WORK INSTRUCTION: Print out the data below. Do not alter a single line.

========================================

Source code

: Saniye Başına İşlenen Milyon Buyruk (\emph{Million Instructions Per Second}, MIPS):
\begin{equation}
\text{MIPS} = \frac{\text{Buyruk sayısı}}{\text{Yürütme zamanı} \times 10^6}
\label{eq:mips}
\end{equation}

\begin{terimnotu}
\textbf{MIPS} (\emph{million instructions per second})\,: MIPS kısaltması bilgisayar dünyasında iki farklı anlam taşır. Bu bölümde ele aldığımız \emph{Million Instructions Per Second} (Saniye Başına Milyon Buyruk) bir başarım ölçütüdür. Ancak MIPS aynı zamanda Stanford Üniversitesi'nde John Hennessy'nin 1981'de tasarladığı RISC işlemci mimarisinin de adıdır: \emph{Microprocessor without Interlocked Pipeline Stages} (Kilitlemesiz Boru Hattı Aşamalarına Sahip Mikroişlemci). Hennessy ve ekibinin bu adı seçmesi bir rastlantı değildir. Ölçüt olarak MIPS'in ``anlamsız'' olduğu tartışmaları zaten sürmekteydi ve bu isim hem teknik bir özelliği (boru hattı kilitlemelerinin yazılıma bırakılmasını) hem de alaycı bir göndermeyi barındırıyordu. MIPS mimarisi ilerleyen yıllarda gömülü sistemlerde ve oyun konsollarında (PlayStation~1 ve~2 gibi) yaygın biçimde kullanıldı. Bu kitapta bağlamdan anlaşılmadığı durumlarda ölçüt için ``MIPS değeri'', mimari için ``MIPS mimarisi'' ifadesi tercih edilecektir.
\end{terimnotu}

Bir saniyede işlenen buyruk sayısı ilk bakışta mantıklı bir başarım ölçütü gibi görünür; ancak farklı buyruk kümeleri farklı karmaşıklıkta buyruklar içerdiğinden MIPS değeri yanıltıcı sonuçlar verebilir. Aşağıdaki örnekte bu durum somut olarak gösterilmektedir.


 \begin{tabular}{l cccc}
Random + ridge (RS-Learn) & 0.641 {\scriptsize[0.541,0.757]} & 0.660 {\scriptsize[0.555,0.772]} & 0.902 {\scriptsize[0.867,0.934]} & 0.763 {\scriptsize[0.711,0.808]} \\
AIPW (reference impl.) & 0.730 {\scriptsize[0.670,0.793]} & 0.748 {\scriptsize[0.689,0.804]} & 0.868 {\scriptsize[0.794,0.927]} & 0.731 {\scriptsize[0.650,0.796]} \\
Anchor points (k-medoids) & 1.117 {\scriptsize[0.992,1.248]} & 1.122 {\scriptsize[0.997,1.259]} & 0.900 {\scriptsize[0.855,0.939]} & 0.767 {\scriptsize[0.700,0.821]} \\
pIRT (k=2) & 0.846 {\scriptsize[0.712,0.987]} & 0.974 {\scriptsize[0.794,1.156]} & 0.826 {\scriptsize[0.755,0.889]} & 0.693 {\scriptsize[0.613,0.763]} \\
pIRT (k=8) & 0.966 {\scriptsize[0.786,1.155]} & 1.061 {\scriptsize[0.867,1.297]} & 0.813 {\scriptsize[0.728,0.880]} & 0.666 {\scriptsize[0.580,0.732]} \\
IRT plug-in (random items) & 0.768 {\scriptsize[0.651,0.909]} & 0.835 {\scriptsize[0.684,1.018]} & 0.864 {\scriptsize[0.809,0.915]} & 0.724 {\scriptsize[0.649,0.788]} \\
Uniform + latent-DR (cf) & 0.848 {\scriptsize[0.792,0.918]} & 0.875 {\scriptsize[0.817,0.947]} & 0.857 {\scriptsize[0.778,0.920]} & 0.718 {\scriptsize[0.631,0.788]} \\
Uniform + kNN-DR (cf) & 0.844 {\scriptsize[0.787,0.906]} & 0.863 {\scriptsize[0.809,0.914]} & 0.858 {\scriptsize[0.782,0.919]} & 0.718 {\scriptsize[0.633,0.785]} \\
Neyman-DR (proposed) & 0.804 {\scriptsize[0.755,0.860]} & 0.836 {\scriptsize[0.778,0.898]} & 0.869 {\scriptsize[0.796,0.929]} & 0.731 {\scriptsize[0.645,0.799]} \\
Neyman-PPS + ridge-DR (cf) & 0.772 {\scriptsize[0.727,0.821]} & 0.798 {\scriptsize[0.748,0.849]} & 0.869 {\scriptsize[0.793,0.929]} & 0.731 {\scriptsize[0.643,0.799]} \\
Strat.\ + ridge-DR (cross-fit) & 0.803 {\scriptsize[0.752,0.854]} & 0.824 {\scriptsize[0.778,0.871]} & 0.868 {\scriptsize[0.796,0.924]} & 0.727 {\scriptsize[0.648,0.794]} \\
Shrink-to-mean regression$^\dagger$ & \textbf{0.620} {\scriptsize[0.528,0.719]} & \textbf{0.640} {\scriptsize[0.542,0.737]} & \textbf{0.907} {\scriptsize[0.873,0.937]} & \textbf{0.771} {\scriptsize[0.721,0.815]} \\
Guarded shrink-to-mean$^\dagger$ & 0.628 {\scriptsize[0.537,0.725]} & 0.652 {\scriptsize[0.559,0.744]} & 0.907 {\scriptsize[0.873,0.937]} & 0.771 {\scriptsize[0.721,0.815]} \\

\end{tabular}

========================================

ANSWER TO THE EXERCISE:
Source code

: Saniye Başına İşlenen Milyon Buyruk (\emph{Million Instructions Per Second}, MIPS):
\begin{equation}
\text{MIPS} = \frac{\text{Buyruk sayısı}}{\text{Yürütme zamanı} \times 10^6}
\label{eq:mips}
\end{equation}

\begin{terimnotu}
\textbf{MIPS} (\emph{million instructions per second})\,: MIPS kısaltması bilgisayar dünyasında iki farklı anlam taşır. Bu bölümde ele aldığımız \emph{Million Instructions Per Second} (Saniye Başına Milyon Buyruk) bir başarım ölçütüdür. Ancak MIPS aynı zamanda Stanford Üniversitesi'nde John Hennessy'nin 1981'de tasarladığı RISC işlemci mimarisinin de adıdır: \emph{Microprocessor without Interlocked Pipeline Stages} (Kilitlemesiz Boru Hattı Aşamalarına Sahip Mikroişlemci). Hennessy ve ekibinin bu adı seçmesi bir rastlantı değildir. Ölçüt olarak MIPS'in ``anlamsız'' olduğu tartışmaları zaten sürmekteydi ve bu isim hem teknik bir özelliği (boru hattı kilitlemelerinin yazılıma bırakılmasını) hem de alaycı bir göndermeyi barındırıyordu. MIPS mimarisi ilerleyen yıllarda gömülü sistemlerde ve oyun konsollarında (PlayStation~1 ve~2 gibi) yaygın biçimde kullanıldı. Bu kitapta bağlamdan anlaşılmadığı durumlarda ölçüt için ``MIPS değeri'', mimari için ``MIPS mimarisi'' ifadesi tercih edilecektir.
\end{terimnotu}

Bir saniyede işlenen buyruk sayısı ilk bakışta mantıklı bir başarım ölçütü gibi görünür; ancak farklı buyruk kümeleri farklı karmaşıklıkta buyruklar içerdiğinden MIPS değeri yanıltıcı sonuçlar verebilir. Aşağıdaki örnekte bu durum somut olarak gösterilmektedir.


 \begin{tabular}{l cccc}
Random + ridge (RS-Learn) & 0.641 {\scriptsize[0.541,0.757]} & 0.660 {\scriptsize[0.555,0.772]} & 0.902 {\scriptsize[0.867,0.934]} & 0.763 {\scriptsize[0.711,0.808]} \\
AIPW (reference impl.) & 0.730 {\scriptsize[0.670,0.793]} & 0.748 {\scriptsize[0.689,0.804]} & 0.868 {\scriptsize[0.794,0.927]} & 0.731 {\scriptsize[0.650,0.796]} \\
Anchor points (k-medoids) & 1.117 {\scriptsize[0.992,1.248]} & 1.122 {\scriptsize[0.997,1.259]} & 0.900 {\scriptsize[0.855,0.939]} & 0.767 {\scriptsize[0.700,0.821]} \\
pIRT (k=2) & 0.846 {\scriptsize[0.712,0.987]} & 0.974 {\scriptsize[0.794,1.156]} & 0.826 {\scriptsize[0.755,0.889]} & 0.693 {\scriptsize[0.613,0.763]} \\
pIRT (k=8) & 0.966 {\scriptsize[0.786,1.155]} & 1.061 {\scriptsize[0.867,1.297]} & 0.813 {\scriptsize[0.728,0.880]} & 0.666 {\scriptsize[0.580,0.732]} \\
IRT plug-in (random items) & 0.768 {\scriptsize[0.651,0.909]} & 0.835 {\scriptsize[0.684,1.018]} & 0.864 {\scriptsize[0.809,0.915]} & 0.724 {\scriptsize[0.649,0.788]} \\
Uniform + latent-DR (cf) & 0.848 {\scriptsize[0.792,0.918]} & 0.875 {\scriptsize[0.817,0.947]} & 0.857 {\scriptsize[0.778,0.920]} & 0.718 {\scriptsize[0.631,0.788]} \\
Uniform + kNN-DR (cf) & 0.844 {\scriptsize[0.787,0.906]} & 0.863 {\scriptsize[0.809,0.914]} & 0.858 {\scriptsize[0.782,0.919]} & 0.718 {\scriptsize[0.633,0.785]} \\
Neyman-DR (proposed) & 0.804 {\scriptsize[0.755,0.860]} & 0.836 {\scriptsize[0.778,0.898]} & 0.869 {\scriptsize[0.796,0.929]} & 0.731 {\scriptsize[0.645,0.799]} \\
Neyman-PPS + ridge-DR (cf) & 0.772 {\scriptsize[0.727,0.821]} & 0.798 {\scriptsize[0.748,0.849]} & 0.869 {\scriptsize[0.793,0.929]} & 0.731 {\scriptsize[0.643,0.799]} \\
Strat.\ + ridge-DR (cross-fit) & 0.803 {\scriptsize[0.752,0.854]} & 0.824 {\scriptsize[0.778,0.871]} & 0.868 {\scriptsize[0.796,0.924]} & 0.727 {\scriptsize[0.648,0.794]} \\
Shrink-to-mean regression$^\dagger$ & \textbf{0.620} {\scriptsize[0.528,0.719]} & \textbf{0.640} {\scriptsize[0.542,0.737]} & \textbf{0.907} {\scriptsize[0.873,0.937]} & \textbf{0.771} {\scriptsize[0.721,0.815]} \\
Guarded shrink-to-mean$^\dagger$ & 0.628 {\scriptsize[0.537,0.725]} & 0.652 {\scriptsize[0.559,0.744]} & 0.907 {\scriptsize[0.873,0.937]} & 0.771 {\scriptsize[0.721,0.815]} \\

\end{tabular}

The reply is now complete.